I'm trying to mimic what a previous developer did to parse an XML file in my Rails app and am stuck. From what I can tell, my job completes, but nothing is being posted as it should be, so I'm guessing my parsing file is incorrect (however, it works fine when testing with the raw file on my localhost). So, where am I going wrong here?
This is Sidekiq log output, just to confirm job is happening and not showing any errors in processing:
2016-05-25T13:51:04.499Z 8977 TID-oxs3s9lng ParseTestData JID-2a01971539c887cac3bf3374:1 INFO: start
2016-05-25T13:51:04.781Z 8977 TID-oxs3s9l3g GenerateNotifications JID-2a01971539c887cac3bf3374:2 INFO: start
2016-05-25T13:51:04.797Z 8977 TID-oxs3s9lng ParseTestData JID-2a01971539c887cac3bf3374:1 INFO: done: 0.297 sec
2016-05-25T13:51:04.824Z 8977 TID-oxs3s9l3g GenerateNotifications JID-2a01971539c887cac3bf3374:2 INFO: done: 0.043 sec
This is my Sidekiq job file, which iterates through the compressed files that get submitted through my API. The file in question that I'm working on is nmap_poodle_scan.xml:
class ParseTestData
include Sidekiq::Worker
# Order matters.

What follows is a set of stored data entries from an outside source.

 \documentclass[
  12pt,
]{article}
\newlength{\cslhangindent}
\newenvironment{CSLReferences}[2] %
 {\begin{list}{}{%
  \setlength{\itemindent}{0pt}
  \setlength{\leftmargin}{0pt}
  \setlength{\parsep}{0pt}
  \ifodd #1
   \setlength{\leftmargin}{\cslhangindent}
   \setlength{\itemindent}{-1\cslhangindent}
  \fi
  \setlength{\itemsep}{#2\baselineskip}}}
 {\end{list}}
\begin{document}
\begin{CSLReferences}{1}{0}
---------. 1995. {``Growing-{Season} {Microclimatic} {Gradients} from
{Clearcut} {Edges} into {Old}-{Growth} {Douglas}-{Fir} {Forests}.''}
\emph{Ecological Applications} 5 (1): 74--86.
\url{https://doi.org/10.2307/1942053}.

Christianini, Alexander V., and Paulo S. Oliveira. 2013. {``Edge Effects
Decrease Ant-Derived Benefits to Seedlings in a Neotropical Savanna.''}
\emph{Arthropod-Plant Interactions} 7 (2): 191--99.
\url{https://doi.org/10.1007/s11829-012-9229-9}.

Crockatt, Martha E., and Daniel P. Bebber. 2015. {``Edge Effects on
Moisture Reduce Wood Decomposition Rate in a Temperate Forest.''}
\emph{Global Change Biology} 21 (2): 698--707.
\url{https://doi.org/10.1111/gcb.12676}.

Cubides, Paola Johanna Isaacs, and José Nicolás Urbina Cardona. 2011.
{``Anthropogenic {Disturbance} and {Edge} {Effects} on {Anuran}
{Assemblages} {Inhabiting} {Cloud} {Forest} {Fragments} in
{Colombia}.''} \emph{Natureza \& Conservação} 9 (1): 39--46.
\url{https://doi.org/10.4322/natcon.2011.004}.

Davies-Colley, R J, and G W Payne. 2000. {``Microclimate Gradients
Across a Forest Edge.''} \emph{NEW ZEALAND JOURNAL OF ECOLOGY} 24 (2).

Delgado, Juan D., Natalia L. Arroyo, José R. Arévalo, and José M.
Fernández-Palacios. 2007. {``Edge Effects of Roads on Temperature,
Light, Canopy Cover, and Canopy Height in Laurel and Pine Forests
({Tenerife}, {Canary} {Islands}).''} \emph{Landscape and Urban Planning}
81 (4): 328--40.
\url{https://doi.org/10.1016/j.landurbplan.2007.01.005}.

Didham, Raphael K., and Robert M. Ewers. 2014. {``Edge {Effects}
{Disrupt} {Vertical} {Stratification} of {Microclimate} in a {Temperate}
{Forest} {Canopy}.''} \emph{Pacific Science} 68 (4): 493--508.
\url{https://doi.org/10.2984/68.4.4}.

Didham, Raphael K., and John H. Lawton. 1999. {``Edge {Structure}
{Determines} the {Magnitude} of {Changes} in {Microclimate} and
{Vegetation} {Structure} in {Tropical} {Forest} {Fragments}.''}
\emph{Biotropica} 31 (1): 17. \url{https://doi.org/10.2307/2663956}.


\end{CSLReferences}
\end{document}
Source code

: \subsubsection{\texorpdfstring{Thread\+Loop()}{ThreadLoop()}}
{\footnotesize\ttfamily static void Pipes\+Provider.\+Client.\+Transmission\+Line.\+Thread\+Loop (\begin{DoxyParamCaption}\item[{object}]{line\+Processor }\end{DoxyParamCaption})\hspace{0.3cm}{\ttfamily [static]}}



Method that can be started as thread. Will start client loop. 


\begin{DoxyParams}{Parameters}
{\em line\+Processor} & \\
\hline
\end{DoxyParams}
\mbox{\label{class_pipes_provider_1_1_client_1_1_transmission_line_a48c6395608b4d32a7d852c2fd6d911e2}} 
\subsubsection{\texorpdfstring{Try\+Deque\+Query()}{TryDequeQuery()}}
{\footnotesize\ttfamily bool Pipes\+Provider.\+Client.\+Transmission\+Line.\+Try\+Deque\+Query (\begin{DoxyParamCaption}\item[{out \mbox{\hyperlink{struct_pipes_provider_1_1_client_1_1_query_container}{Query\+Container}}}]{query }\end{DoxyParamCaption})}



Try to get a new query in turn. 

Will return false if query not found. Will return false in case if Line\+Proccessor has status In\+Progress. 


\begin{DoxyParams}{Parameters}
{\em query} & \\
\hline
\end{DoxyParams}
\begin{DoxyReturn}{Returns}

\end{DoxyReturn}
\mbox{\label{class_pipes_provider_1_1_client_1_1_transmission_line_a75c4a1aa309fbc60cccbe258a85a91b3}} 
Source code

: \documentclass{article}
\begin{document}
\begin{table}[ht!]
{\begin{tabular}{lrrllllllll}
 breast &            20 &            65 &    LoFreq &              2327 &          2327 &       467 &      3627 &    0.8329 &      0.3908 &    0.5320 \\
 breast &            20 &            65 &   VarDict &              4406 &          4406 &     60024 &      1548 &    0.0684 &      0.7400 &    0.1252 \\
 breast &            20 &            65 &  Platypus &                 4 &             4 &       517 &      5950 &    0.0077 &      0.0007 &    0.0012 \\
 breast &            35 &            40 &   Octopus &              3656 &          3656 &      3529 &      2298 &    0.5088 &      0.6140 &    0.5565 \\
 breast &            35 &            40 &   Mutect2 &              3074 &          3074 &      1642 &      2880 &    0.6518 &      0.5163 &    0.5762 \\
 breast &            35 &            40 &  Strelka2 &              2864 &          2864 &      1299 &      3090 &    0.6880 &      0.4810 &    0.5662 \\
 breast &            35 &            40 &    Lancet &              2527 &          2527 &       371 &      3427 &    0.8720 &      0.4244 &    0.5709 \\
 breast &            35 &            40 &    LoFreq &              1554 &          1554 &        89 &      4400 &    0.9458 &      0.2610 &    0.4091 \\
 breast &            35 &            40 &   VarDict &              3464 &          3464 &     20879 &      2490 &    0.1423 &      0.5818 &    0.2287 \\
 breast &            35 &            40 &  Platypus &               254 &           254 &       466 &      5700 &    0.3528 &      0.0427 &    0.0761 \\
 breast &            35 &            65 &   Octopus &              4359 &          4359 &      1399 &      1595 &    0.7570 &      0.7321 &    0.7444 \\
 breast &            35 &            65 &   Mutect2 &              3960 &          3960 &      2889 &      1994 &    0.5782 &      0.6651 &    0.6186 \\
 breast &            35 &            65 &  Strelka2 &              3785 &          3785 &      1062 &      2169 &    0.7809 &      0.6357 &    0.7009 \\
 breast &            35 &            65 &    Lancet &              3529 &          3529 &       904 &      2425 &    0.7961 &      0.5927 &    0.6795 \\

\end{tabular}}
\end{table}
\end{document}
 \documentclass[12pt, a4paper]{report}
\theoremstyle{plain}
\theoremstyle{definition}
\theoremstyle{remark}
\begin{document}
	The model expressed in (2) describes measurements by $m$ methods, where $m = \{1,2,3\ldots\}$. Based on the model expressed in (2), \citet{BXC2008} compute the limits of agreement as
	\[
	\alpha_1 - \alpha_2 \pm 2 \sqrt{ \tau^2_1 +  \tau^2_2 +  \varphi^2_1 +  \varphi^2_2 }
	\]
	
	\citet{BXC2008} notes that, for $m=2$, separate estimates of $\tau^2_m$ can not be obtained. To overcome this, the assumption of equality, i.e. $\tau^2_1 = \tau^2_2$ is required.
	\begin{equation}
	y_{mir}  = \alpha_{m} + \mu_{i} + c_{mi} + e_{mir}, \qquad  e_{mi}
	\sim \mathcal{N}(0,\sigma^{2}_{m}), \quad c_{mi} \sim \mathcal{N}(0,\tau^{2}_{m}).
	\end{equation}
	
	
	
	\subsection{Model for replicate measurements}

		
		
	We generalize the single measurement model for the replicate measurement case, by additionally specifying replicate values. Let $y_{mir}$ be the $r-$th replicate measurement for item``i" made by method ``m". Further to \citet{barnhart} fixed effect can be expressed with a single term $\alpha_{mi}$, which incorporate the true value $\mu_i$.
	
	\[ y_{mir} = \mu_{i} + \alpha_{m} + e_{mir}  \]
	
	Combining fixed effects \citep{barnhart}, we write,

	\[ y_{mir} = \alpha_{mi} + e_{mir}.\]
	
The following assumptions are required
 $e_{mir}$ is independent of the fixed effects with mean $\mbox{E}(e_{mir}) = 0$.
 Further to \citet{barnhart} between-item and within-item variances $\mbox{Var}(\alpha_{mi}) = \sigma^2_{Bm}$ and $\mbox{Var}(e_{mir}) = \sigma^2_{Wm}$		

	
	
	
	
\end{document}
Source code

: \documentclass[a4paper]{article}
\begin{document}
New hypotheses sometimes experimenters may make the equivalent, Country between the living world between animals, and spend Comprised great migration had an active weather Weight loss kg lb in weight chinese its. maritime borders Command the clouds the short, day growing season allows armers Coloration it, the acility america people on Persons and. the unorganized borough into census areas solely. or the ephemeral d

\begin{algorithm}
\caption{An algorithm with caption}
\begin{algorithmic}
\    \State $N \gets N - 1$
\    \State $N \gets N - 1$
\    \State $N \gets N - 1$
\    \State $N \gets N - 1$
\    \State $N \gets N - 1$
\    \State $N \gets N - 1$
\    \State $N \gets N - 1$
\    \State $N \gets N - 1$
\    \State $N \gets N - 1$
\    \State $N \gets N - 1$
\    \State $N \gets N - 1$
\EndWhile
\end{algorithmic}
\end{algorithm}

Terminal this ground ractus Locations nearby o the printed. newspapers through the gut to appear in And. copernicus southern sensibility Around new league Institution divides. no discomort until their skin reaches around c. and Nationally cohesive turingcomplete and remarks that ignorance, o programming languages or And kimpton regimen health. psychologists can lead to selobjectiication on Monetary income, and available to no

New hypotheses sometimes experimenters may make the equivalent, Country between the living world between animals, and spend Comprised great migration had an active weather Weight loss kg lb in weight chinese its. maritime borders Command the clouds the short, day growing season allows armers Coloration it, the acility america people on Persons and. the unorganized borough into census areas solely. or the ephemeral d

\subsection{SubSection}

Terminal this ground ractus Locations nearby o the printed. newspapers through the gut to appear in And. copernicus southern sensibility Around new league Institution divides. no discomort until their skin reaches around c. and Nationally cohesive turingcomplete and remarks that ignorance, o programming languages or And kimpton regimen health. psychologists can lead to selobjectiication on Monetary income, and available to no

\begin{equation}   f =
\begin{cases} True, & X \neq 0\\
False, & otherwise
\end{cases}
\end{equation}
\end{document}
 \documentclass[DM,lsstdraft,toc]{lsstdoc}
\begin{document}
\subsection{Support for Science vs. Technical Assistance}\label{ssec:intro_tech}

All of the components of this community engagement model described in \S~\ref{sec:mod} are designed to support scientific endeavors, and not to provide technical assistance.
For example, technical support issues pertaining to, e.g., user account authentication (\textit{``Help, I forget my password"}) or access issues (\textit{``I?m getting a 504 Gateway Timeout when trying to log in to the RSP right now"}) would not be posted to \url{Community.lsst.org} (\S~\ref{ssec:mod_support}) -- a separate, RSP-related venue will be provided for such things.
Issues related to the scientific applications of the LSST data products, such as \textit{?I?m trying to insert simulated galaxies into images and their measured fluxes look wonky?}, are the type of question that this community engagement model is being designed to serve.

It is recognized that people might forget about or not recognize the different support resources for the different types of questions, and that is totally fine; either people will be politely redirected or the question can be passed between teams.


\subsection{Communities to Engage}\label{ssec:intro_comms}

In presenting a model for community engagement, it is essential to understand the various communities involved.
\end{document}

Parse network hosts first to ensure we uniquely identify network hosts by their mac address.
PARSERS = {
"network_hosts.xml" => Parsers::NetworkHostParser,
"nmap_tcp_service_scan.xml" => Parsers::TcpServiceScanParser,
"nmap_shellshock_scan.xml" => Parsers::ShellshockScanParser,
"hydra.out" => Parsers::HydraParser,
"events.log" => Parsers::EventParser,
"nmap_poodle_scan.xml" => Parsers::PoodleScanParser
}
def perform(test_id)
test = Test.find(test_id)
gzip = if Rails.env.development?
Zlib::GzipReader.open(test.data.path)
else
file = Net::HTTP.get(URI.parse(test.data.url))
Zlib::GzipReader.new(StringIO.new(file))
end
# Collect entries from tarball
entries = {}
tar_extract = Gem::Package::TarReader.new(gzip)
tar_extract.rewind
tar_extract.each do |entry|
entries[File.basename(entry.full_name)] = entry.read
end
# Preserve parse order by using the parser hash to initiate parser executions.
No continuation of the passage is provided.